▼▼▼

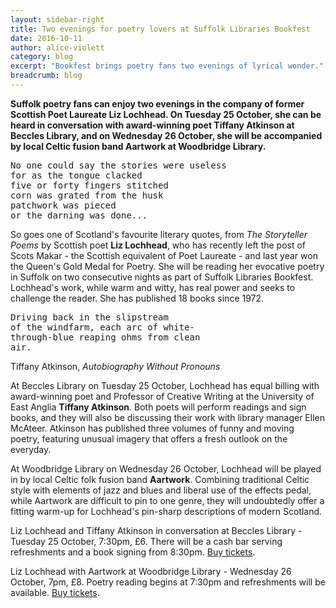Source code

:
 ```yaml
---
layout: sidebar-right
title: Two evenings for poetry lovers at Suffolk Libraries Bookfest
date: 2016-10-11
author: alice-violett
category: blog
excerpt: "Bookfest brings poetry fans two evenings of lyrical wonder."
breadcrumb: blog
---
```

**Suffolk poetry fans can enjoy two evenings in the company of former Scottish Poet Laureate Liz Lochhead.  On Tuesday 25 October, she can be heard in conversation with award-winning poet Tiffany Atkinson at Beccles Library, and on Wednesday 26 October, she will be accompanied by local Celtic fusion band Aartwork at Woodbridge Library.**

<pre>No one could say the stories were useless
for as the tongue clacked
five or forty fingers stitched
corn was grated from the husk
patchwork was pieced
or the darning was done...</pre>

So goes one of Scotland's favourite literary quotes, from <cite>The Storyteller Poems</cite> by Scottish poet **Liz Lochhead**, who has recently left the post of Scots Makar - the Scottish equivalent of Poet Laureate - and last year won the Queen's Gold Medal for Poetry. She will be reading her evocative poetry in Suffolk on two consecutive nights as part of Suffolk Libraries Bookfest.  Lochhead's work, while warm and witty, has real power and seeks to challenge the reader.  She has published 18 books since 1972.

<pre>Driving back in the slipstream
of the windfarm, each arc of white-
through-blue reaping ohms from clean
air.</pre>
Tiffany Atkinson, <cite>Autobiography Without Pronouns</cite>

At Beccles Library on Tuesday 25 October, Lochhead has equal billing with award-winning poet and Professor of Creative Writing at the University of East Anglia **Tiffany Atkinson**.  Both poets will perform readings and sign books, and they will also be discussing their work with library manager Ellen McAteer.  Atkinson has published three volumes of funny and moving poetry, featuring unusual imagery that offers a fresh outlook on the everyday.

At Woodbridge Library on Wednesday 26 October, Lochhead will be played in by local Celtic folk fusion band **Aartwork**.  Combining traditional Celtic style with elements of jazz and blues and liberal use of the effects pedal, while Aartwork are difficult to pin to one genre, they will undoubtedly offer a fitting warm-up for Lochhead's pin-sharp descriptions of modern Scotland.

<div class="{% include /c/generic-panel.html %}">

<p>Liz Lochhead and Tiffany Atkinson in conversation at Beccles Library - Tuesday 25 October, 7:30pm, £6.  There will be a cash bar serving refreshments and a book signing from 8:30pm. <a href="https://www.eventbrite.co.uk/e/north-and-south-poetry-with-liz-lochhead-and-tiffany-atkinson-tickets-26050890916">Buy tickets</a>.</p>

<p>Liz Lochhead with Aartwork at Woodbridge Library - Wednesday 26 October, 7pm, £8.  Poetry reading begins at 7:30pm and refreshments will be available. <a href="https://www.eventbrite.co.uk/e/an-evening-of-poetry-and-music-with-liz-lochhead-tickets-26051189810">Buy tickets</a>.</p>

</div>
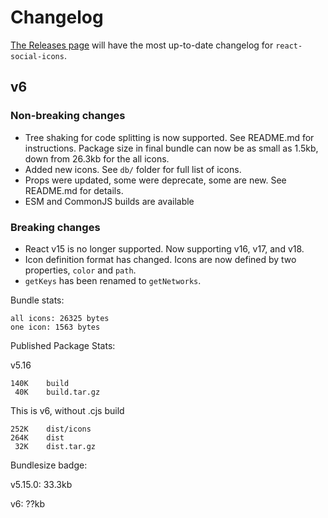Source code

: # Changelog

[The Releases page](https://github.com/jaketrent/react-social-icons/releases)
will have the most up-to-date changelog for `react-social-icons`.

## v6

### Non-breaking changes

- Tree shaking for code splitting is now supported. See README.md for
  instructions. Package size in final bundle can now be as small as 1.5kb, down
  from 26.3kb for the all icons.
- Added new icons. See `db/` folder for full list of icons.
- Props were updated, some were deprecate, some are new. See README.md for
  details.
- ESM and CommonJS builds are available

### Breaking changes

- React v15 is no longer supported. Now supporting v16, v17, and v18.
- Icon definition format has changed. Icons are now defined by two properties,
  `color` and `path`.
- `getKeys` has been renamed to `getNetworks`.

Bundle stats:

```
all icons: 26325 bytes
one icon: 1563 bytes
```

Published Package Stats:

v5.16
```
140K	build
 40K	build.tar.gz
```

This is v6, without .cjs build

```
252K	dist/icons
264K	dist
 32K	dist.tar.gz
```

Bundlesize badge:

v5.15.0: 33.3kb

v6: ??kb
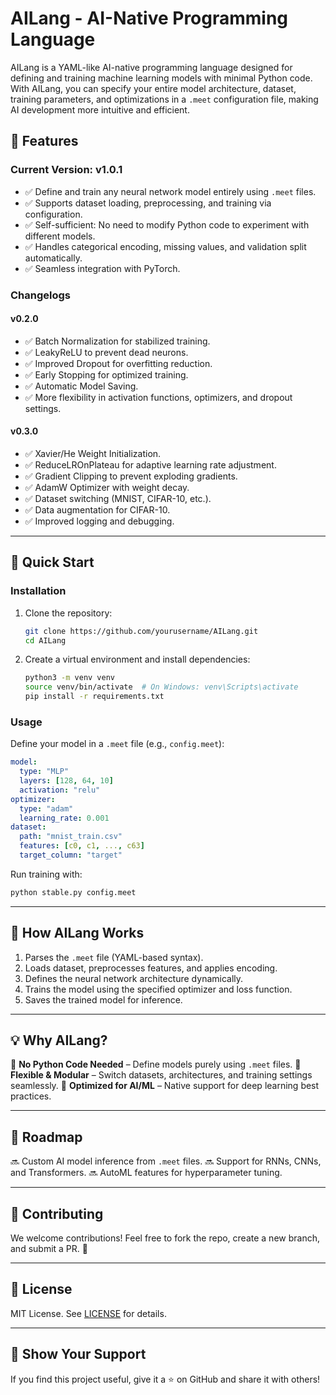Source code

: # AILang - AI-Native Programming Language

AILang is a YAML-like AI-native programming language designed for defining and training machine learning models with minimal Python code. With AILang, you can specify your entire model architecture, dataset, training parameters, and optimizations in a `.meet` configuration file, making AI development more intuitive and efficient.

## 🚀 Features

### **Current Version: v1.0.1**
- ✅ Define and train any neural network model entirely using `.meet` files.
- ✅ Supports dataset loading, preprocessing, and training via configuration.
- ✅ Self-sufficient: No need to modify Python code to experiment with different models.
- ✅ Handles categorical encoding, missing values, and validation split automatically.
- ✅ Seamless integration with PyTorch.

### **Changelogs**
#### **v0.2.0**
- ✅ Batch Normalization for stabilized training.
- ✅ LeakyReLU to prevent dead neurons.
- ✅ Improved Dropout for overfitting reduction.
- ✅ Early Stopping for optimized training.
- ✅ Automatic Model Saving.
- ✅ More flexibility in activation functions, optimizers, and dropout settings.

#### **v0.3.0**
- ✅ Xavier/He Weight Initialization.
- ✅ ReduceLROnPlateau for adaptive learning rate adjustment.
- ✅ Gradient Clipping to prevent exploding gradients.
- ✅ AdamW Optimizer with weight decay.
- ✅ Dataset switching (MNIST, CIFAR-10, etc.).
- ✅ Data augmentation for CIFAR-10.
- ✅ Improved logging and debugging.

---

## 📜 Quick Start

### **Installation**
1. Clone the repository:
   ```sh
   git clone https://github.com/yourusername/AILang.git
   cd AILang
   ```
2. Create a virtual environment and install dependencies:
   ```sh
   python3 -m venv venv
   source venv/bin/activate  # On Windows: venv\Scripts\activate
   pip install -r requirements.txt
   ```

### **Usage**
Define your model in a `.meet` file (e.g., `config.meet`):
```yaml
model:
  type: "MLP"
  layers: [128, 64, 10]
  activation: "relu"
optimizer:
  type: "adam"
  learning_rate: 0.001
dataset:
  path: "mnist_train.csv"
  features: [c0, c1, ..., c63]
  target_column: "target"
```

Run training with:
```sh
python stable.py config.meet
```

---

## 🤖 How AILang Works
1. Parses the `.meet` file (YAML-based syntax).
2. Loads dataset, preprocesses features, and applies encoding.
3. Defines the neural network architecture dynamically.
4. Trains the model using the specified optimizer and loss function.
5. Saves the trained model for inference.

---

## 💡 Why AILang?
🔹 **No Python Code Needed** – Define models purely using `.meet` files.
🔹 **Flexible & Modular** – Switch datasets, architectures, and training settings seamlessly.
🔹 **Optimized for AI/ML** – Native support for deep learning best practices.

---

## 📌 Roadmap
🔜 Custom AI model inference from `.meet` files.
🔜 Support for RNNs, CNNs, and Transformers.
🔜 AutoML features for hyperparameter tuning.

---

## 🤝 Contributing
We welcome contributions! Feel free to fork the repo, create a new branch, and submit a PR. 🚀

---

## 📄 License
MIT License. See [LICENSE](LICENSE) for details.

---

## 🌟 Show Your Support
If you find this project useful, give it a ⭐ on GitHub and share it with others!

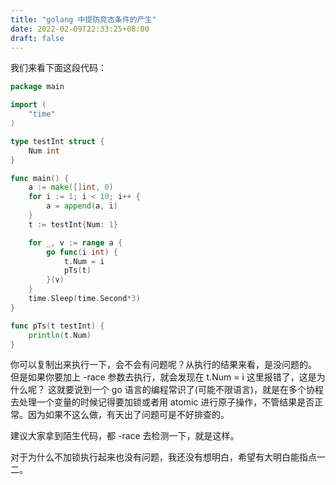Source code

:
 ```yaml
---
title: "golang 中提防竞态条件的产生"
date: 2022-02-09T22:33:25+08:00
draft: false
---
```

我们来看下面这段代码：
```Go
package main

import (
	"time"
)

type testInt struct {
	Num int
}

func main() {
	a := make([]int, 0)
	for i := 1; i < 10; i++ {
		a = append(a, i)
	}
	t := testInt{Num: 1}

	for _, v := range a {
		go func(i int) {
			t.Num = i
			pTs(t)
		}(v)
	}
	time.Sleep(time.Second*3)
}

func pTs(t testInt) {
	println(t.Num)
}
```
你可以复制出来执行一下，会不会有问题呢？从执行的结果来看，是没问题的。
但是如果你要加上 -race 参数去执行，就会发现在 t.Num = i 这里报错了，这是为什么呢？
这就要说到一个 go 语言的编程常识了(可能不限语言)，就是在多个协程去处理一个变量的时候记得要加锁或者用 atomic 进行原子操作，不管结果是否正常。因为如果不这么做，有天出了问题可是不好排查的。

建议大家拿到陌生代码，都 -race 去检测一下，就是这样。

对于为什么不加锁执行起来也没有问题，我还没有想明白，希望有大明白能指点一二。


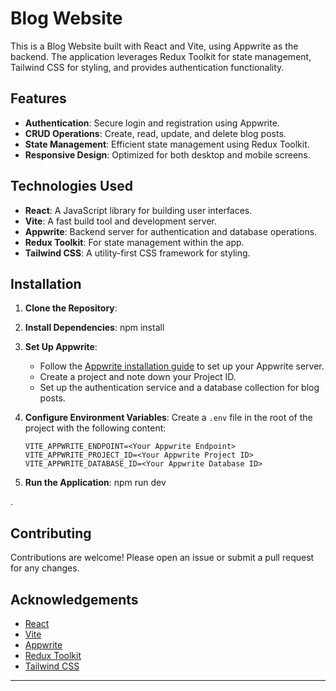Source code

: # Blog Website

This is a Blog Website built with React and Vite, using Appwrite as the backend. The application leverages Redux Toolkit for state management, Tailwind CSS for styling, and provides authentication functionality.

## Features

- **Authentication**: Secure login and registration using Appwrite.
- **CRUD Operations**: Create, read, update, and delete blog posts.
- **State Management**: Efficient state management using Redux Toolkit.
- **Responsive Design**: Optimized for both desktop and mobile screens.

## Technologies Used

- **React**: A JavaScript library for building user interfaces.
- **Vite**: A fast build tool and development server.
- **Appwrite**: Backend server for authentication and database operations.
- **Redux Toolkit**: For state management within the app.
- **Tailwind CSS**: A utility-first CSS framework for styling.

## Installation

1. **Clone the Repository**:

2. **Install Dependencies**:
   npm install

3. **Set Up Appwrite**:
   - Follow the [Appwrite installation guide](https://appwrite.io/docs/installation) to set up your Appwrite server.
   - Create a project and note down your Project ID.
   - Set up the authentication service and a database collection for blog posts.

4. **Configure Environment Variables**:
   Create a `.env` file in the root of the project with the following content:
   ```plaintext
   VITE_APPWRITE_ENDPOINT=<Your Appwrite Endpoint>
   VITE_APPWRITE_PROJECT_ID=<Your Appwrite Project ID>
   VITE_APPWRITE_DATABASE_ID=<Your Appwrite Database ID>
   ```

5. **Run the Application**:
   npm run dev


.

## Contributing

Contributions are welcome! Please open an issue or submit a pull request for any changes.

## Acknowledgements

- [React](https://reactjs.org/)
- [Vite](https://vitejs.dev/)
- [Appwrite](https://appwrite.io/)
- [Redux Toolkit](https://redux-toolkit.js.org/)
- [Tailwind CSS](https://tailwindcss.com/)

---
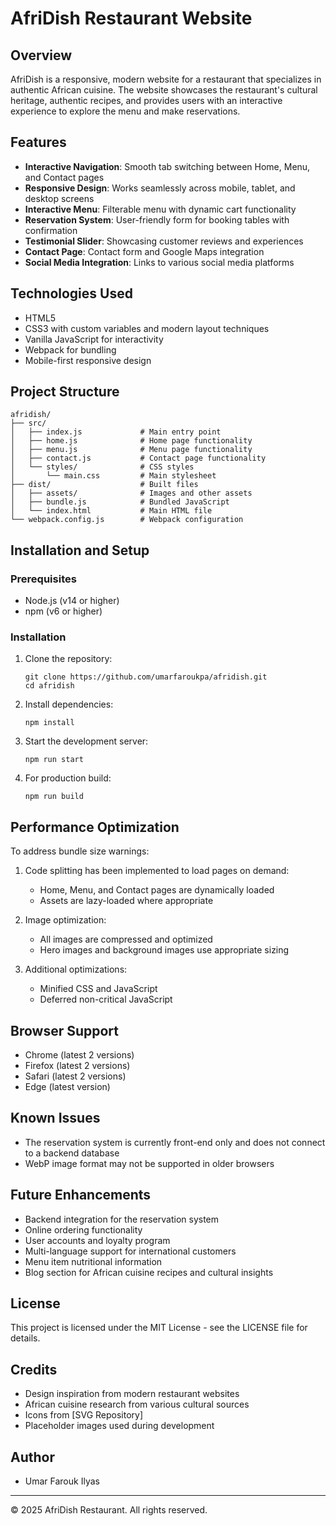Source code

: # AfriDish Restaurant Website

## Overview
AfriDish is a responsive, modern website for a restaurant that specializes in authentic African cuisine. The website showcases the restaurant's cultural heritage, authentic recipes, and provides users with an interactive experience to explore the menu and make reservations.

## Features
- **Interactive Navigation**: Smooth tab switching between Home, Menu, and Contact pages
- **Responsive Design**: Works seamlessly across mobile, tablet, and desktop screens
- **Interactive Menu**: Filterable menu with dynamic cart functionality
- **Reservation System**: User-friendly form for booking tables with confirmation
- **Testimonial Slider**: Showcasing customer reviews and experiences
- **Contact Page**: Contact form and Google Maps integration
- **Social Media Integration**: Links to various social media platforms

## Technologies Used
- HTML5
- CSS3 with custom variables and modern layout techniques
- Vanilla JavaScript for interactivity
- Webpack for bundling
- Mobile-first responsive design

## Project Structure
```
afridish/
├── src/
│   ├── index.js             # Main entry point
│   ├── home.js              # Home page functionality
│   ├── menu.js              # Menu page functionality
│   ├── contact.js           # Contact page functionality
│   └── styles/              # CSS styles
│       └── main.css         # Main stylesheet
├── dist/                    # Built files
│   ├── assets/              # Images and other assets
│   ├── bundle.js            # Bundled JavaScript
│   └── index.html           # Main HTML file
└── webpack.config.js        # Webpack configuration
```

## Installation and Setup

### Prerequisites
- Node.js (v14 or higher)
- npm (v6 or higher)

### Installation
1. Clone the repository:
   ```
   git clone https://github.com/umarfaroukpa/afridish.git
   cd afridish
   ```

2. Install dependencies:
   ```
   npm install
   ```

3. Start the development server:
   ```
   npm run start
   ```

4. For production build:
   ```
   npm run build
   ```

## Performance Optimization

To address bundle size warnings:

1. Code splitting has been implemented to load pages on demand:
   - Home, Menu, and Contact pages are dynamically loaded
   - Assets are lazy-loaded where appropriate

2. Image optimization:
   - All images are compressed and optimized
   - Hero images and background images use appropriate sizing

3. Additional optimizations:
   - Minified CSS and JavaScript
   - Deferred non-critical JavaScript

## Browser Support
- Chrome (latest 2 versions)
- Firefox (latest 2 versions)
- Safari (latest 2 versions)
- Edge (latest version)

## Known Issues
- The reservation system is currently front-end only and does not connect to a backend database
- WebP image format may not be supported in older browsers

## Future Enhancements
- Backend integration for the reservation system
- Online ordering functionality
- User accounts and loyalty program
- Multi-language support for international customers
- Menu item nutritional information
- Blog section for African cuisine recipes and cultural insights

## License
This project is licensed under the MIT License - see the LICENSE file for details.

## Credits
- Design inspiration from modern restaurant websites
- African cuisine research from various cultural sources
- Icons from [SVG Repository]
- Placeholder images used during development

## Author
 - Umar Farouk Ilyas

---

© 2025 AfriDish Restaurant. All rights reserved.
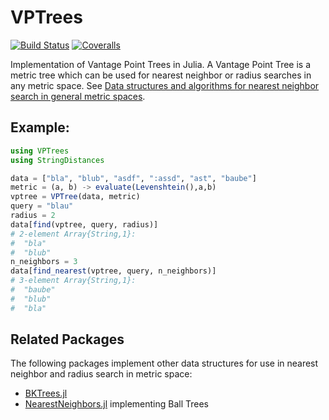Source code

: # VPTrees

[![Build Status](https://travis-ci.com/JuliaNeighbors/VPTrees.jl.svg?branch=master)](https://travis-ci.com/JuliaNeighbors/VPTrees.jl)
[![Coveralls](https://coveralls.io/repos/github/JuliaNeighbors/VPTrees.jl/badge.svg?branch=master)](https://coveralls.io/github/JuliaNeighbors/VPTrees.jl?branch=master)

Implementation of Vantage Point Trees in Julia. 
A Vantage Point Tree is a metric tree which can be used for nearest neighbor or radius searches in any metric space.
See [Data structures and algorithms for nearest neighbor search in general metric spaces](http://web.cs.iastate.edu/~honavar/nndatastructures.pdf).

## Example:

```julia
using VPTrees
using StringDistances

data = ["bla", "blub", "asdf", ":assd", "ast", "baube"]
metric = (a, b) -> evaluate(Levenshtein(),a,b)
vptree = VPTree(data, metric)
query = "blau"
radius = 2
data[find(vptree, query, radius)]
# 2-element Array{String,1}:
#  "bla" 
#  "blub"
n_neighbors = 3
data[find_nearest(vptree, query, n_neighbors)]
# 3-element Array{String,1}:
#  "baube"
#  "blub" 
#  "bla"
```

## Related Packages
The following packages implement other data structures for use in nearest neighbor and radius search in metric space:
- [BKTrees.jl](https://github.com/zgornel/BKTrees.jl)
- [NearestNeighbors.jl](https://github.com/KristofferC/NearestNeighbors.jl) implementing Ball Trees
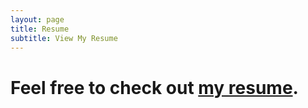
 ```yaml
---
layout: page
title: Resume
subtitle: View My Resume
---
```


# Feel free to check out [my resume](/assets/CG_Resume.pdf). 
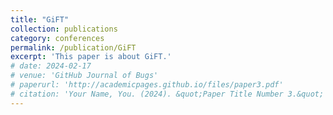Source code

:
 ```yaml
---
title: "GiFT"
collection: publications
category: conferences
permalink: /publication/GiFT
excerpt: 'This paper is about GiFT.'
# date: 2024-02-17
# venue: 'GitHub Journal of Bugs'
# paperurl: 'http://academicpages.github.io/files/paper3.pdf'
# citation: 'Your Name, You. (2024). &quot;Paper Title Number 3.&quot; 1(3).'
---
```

▲▲▲

• [What to produce] Set out every line from the material that contains the string "been".

• [Exercise answer]
- `getKeys` has been renamed to `getNetworks`.
1. Code splitting has been implemented to load pages on demand:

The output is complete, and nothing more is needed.